Out of the records below, copy all lines in which the word "molecule" occurs.

EXTRACTED DATA: Begin

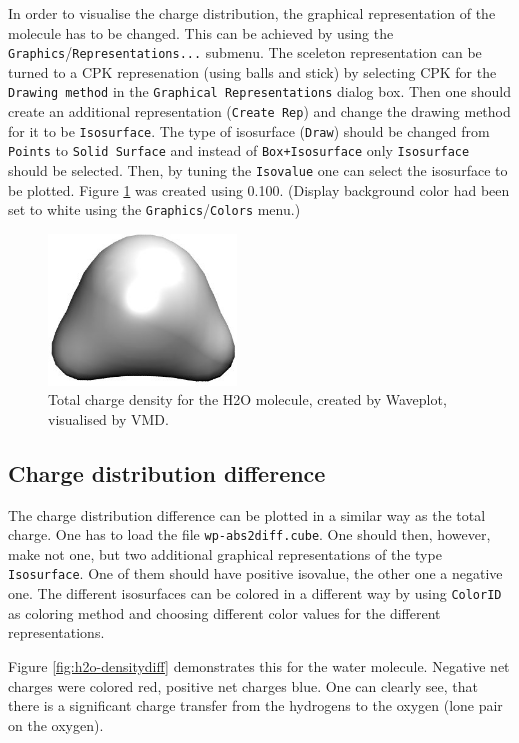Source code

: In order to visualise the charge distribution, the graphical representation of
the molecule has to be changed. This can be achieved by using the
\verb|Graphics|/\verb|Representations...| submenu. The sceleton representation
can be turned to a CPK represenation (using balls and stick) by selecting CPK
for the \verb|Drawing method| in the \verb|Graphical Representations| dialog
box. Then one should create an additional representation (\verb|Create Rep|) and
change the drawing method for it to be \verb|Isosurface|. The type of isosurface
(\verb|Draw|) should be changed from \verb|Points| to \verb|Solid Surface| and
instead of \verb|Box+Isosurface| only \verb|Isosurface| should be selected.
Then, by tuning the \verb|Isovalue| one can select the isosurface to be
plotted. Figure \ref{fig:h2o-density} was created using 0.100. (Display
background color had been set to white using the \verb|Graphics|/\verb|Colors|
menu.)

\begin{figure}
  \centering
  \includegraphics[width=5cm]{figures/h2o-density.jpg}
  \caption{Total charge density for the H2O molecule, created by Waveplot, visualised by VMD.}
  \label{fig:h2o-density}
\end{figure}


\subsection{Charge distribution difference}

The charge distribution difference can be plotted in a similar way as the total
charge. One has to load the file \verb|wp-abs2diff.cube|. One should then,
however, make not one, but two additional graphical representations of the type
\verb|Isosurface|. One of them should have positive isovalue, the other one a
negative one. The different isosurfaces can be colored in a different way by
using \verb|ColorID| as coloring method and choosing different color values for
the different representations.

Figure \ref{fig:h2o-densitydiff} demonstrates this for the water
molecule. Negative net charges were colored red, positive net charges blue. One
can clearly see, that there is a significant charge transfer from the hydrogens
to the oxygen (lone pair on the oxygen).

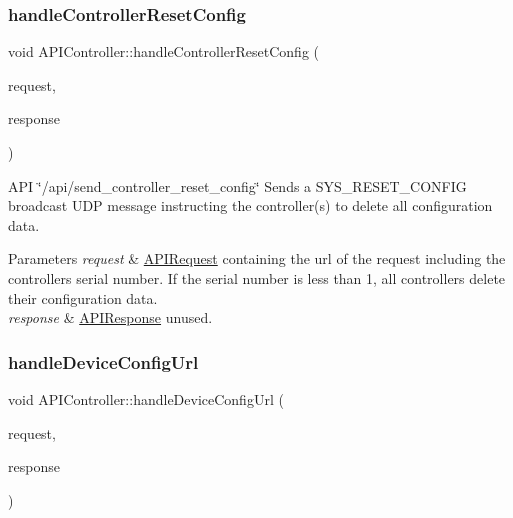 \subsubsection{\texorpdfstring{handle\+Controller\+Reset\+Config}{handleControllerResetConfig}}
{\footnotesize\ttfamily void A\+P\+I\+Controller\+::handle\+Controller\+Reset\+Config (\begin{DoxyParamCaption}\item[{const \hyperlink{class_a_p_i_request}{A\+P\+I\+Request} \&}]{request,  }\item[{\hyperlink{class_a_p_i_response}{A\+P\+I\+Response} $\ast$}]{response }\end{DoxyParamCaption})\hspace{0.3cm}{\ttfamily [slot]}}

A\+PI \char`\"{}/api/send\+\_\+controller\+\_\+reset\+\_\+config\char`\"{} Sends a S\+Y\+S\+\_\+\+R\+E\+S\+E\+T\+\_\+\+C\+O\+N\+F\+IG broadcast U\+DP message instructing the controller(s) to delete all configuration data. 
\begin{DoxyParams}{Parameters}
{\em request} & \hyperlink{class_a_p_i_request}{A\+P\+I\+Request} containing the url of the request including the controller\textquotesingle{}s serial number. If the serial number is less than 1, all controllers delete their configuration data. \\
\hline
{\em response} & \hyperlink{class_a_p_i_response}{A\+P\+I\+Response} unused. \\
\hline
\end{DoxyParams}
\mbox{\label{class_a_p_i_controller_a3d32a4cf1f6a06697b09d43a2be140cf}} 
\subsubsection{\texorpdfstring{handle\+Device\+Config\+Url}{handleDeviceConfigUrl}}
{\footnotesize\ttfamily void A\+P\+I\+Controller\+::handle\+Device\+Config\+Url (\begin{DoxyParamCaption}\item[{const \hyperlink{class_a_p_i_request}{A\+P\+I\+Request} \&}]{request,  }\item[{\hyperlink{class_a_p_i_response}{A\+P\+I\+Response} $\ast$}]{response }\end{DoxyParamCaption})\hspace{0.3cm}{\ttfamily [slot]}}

EXTRACTED DATA: End
EXTRACTED DATA: Begin

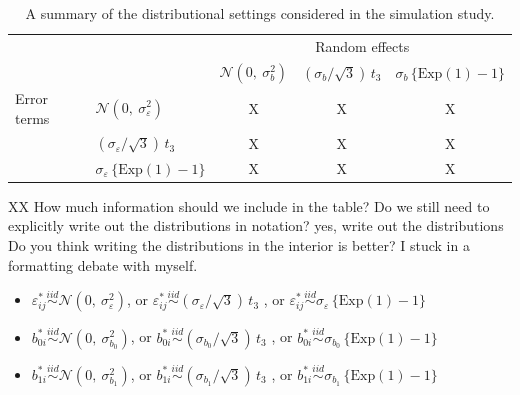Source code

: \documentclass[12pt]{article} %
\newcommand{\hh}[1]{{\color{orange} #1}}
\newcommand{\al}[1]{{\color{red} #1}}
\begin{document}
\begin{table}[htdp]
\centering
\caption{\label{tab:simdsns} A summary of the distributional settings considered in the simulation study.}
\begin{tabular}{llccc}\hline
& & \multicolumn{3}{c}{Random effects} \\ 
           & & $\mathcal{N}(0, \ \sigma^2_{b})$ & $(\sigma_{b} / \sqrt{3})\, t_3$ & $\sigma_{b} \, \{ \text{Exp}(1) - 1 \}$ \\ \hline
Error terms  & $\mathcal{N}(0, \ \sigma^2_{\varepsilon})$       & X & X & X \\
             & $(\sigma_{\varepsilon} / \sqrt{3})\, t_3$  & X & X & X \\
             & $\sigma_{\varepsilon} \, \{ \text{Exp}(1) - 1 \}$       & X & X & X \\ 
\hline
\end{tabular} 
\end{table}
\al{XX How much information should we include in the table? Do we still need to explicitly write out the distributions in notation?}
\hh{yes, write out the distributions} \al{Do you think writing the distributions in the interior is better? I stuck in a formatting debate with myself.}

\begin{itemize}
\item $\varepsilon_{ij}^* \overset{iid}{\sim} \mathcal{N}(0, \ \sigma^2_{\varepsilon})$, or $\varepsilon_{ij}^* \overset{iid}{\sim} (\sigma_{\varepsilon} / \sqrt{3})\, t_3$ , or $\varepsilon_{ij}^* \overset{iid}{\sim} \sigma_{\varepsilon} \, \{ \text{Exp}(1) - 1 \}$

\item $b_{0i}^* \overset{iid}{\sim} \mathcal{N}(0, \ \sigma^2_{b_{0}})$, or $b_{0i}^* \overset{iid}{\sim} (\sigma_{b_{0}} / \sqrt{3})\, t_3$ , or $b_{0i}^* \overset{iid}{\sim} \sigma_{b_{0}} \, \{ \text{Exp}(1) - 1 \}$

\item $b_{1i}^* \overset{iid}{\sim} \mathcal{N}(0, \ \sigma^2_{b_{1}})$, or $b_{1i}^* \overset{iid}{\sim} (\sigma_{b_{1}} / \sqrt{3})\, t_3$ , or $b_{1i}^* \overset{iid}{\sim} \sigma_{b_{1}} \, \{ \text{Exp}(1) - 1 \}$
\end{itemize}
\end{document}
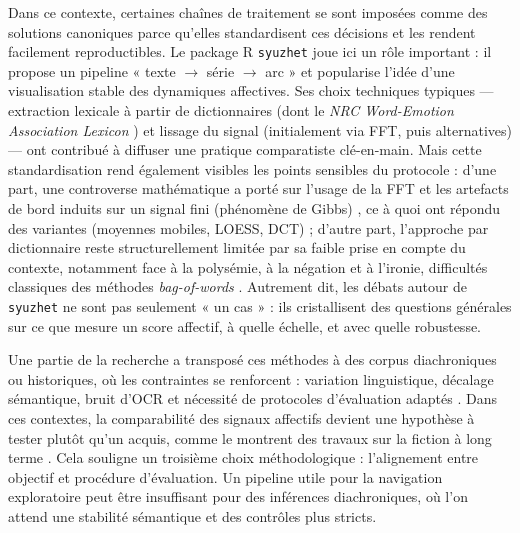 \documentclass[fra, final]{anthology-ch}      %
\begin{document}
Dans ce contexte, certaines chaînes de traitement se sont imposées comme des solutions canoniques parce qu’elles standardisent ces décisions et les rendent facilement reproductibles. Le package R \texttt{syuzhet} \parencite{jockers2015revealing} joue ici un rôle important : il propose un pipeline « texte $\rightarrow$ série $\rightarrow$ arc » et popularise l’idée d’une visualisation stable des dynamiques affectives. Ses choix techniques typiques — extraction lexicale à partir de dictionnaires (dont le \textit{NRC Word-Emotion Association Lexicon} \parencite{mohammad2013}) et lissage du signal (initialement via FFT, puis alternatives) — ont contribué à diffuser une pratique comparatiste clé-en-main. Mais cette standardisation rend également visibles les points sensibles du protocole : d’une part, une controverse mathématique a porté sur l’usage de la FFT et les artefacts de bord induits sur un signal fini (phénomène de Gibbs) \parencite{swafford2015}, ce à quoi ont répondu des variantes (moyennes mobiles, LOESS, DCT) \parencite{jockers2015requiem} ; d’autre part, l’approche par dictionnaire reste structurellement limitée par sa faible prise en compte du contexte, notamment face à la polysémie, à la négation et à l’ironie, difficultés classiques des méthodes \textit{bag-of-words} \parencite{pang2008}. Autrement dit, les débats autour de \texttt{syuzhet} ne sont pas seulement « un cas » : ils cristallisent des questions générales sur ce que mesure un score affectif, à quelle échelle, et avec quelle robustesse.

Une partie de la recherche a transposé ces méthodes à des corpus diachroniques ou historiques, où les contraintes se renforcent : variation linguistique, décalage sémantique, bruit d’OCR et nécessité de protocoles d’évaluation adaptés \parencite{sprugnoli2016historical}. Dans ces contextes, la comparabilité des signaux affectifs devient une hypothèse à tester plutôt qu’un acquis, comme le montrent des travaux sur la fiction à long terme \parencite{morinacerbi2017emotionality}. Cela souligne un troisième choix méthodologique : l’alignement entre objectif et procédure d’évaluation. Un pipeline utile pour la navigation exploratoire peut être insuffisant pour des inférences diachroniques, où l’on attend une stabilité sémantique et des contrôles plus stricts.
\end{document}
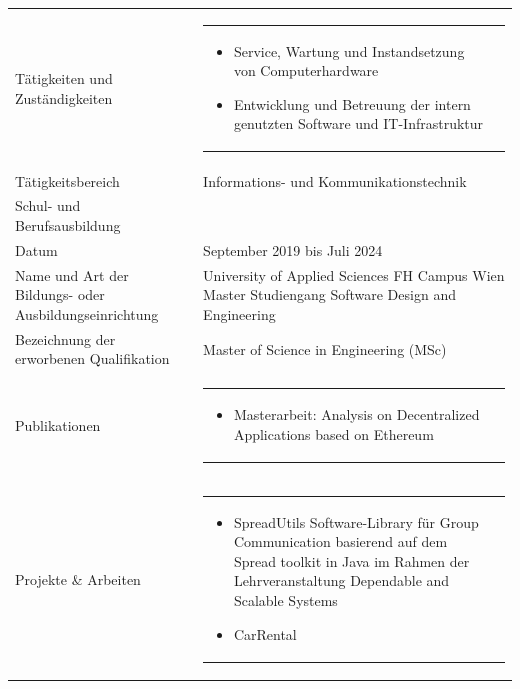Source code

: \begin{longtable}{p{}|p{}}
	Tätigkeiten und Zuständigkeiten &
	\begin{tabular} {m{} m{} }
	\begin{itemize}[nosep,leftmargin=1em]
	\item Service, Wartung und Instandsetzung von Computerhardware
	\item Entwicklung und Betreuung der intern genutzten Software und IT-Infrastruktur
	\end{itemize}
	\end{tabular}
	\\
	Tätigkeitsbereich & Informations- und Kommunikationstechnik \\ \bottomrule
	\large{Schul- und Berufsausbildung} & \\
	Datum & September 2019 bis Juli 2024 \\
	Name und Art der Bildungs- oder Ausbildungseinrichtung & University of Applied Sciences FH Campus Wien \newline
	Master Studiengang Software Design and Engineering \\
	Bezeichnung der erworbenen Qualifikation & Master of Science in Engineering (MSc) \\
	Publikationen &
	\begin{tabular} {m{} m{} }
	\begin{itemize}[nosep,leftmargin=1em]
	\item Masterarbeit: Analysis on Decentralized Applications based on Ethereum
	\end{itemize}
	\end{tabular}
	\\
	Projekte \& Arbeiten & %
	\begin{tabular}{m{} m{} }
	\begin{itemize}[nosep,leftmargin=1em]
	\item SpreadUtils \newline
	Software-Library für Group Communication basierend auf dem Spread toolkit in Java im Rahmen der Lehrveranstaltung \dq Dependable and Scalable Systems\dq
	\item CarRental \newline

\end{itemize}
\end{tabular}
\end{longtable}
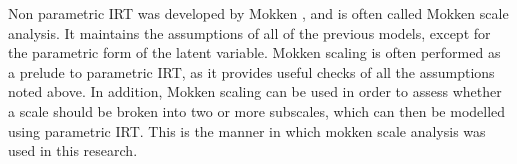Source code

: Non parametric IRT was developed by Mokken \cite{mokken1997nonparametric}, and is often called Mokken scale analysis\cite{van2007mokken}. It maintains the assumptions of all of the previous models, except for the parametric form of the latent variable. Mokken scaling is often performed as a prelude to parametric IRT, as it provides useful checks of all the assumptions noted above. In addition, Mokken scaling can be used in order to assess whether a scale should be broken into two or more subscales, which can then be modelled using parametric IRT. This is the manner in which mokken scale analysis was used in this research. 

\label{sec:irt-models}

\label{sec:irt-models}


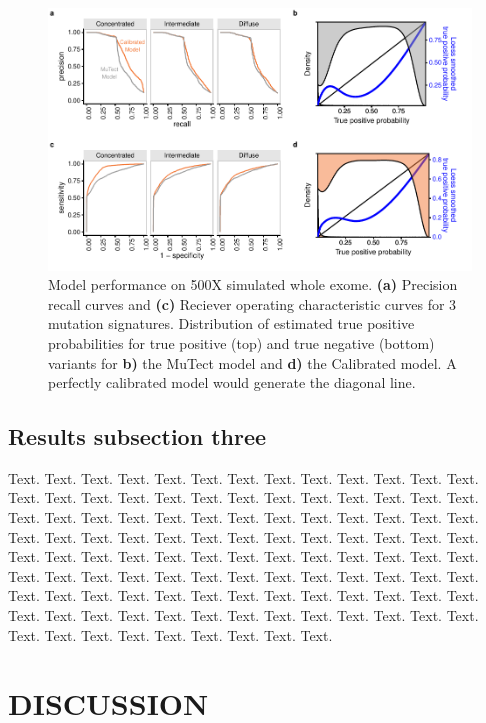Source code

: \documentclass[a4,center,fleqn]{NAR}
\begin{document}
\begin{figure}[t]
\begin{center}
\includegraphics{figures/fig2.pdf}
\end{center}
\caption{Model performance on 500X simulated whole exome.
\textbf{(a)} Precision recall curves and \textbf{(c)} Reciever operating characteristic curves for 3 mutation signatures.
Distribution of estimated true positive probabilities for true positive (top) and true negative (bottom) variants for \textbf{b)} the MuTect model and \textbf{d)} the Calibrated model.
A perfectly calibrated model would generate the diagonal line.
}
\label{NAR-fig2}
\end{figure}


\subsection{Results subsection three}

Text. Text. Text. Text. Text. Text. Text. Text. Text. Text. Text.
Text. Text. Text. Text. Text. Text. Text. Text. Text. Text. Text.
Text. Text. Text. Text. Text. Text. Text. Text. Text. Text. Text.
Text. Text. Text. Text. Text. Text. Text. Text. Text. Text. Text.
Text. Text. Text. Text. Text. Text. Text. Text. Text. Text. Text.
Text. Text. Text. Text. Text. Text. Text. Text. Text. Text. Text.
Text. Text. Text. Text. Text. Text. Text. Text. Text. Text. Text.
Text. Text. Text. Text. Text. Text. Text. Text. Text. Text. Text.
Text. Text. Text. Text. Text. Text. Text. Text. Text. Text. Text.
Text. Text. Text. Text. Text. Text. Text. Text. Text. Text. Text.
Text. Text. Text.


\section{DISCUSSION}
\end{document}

EXTRACTED DATA: End

TASK SOLUTION
the molecule has to be changed. This can be achieved by using the
  \caption{Total charge density for the H2O molecule, created by Waveplot, visualised by VMD.}
molecule. Negative net charges were colored red, positive net charges blue. One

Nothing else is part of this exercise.